▸ Work instruction: Could you write out every record below exactly, leaving out any pictures?

▸ Provided entries:
Content starts

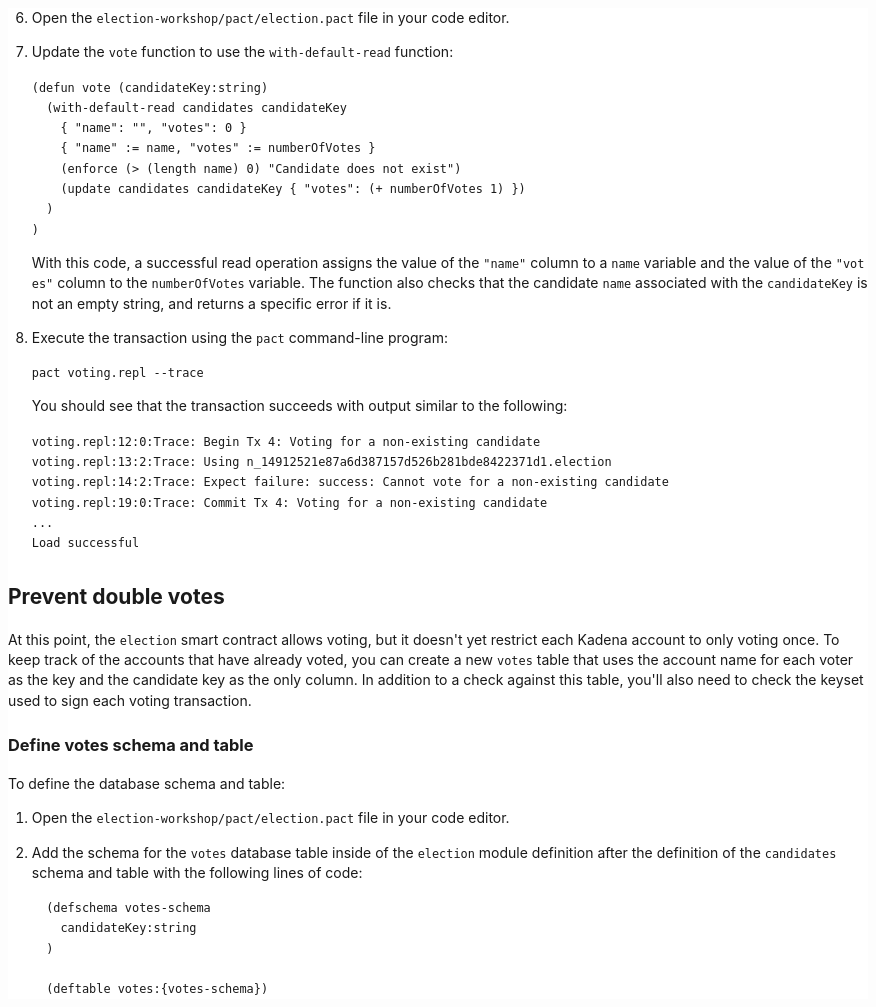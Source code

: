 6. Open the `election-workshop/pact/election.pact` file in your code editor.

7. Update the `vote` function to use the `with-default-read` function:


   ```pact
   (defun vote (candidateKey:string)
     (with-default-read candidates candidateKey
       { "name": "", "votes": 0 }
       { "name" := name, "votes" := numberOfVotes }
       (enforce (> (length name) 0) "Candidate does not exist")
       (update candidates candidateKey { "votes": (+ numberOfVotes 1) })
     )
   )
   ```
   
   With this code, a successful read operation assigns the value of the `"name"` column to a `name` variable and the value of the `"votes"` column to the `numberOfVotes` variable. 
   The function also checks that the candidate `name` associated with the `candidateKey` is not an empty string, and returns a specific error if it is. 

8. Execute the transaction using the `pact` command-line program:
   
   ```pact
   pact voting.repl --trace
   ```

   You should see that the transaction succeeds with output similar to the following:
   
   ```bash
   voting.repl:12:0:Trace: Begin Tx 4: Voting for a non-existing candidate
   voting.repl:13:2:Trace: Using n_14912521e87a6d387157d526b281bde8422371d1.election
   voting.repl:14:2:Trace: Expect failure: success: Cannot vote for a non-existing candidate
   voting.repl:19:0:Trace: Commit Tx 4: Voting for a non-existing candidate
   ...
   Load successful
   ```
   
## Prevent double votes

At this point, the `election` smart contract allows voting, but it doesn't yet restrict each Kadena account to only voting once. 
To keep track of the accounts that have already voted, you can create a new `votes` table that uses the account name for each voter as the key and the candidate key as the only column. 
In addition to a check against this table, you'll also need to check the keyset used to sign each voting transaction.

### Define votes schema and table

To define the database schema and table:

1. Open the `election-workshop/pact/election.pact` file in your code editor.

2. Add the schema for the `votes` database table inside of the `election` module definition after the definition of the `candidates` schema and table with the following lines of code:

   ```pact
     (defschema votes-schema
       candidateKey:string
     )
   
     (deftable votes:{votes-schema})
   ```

Content ends

▸ Your response:
Source code

: 6. Open the `election-workshop/pact/election.pact` file in your code editor.

7. Update the `vote` function to use the `with-default-read` function:


   ```pact
   (defun vote (candidateKey:string)
     (with-default-read candidates candidateKey
       { "name": "", "votes": 0 }
       { "name" := name, "votes" := numberOfVotes }
       (enforce (> (length name) 0) "Candidate does not exist")
       (update candidates candidateKey { "votes": (+ numberOfVotes 1) })
     )
   )
   ```
   
   With this code, a successful read operation assigns the value of the `"name"` column to a `name` variable and the value of the `"votes"` column to the `numberOfVotes` variable. 
   The function also checks that the candidate `name` associated with the `candidateKey` is not an empty string, and returns a specific error if it is. 

8. Execute the transaction using the `pact` command-line program:
   
   ```pact
   pact voting.repl --trace
   ```

   You should see that the transaction succeeds with output similar to the following:
   
   ```bash
   voting.repl:12:0:Trace: Begin Tx 4: Voting for a non-existing candidate
   voting.repl:13:2:Trace: Using n_14912521e87a6d387157d526b281bde8422371d1.election
   voting.repl:14:2:Trace: Expect failure: success: Cannot vote for a non-existing candidate
   voting.repl:19:0:Trace: Commit Tx 4: Voting for a non-existing candidate
   ...
   Load successful
   ```
   
## Prevent double votes

At this point, the `election` smart contract allows voting, but it doesn't yet restrict each Kadena account to only voting once. 
To keep track of the accounts that have already voted, you can create a new `votes` table that uses the account name for each voter as the key and the candidate key as the only column. 
In addition to a check against this table, you'll also need to check the keyset used to sign each voting transaction.

### Define votes schema and table

To define the database schema and table:

1. Open the `election-workshop/pact/election.pact` file in your code editor.

2. Add the schema for the `votes` database table inside of the `election` module definition after the definition of the `candidates` schema and table with the following lines of code:

   ```pact
     (defschema votes-schema
       candidateKey:string
     )
   
     (deftable votes:{votes-schema})
   ```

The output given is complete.